From America's Test Kitchen
Grilled steaks have many tempting qualities—rich, beefy flavor, a thick, caramelized crust, and almost zero cleanup or prep for the cook. But the occasional small bonfire caused by the rendered fat can leave pricey cuts of meat charred and tasting like the inside of a smokestack. We wanted to develop a surefire technique for grilling the three most popular premium steaks—strip, rib eye, and filet mignon—so they would turn out juicy and tender every time.
To get the crust we wanted, a very hot fire was essential. But we quickly learned we couldn’t cook a thick steak over consistently high heat without either burning the steak or causing the fat to drip down onto the charcoal and ignite. The solution was to cook these premium steaks over a two-level fire, searing them first over high heat and then moving them to the cooler part of the grill to cook through. For the strip and rib-eye steaks, lightly oiling the cooking grate was enough to get them going and keep them from sticking, but the lean filets mignons required a bit of olive oil to encourage browning. Otherwise, we didn’t fuss with our steaks before cooking them—a light seasoning with salt and pepper was sufficient.

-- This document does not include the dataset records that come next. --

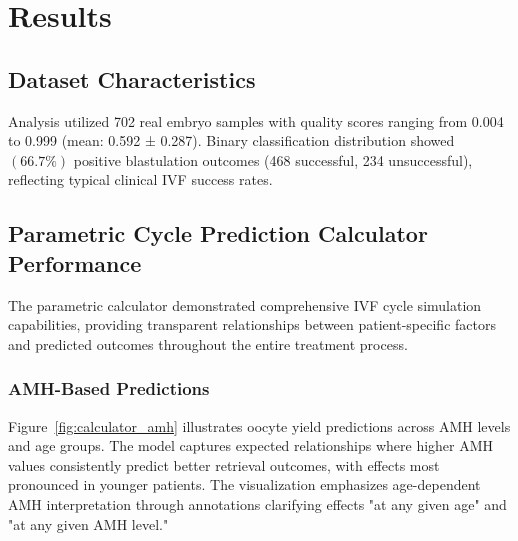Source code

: \section{Results}\label{sec:results}

\subsection{Dataset Characteristics}

Analysis utilized 702 real embryo samples with quality scores ranging from 0.004 to 0.999 (mean: 0.592 ± 0.287). Binary classification distribution showed $(66.7\%)$ positive blastulation outcomes (468 successful, 234 unsuccessful), reflecting typical clinical IVF success rates.

\subsection{Parametric Cycle Prediction Calculator Performance}

The parametric calculator demonstrated comprehensive IVF cycle simulation capabilities, providing transparent relationships between patient-specific factors and predicted outcomes throughout the entire treatment process.

\subsubsection{AMH-Based Predictions}

Figure~\ref{fig:calculator_amh} illustrates oocyte yield predictions across AMH levels and age groups. The model captures expected relationships where higher AMH values consistently predict better retrieval outcomes, with effects most pronounced in younger patients. The visualization emphasizes age-dependent AMH interpretation through annotations clarifying effects "at any given age" and "at any given AMH level."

For seasoning the steaks, we prefer coarse-grained kosher salt because it's easier to sprinkle than fine-grained table salt. For grilling the steaks, we prefer hotter-burning hardwood charcoal, though regular briquettes are fine, too. If you use briquettes, use one large chimney-full (about 6 pounds); you may also have to sear the steaks about 30 seconds longer per side. If the filets are misshapen or unevenly cut, as supermarket steaks sometimes are, tie each one before grilling. We recommend serving the filets with one of the related recipes for flavored butters or olive oil; salsa verde is another excellent option.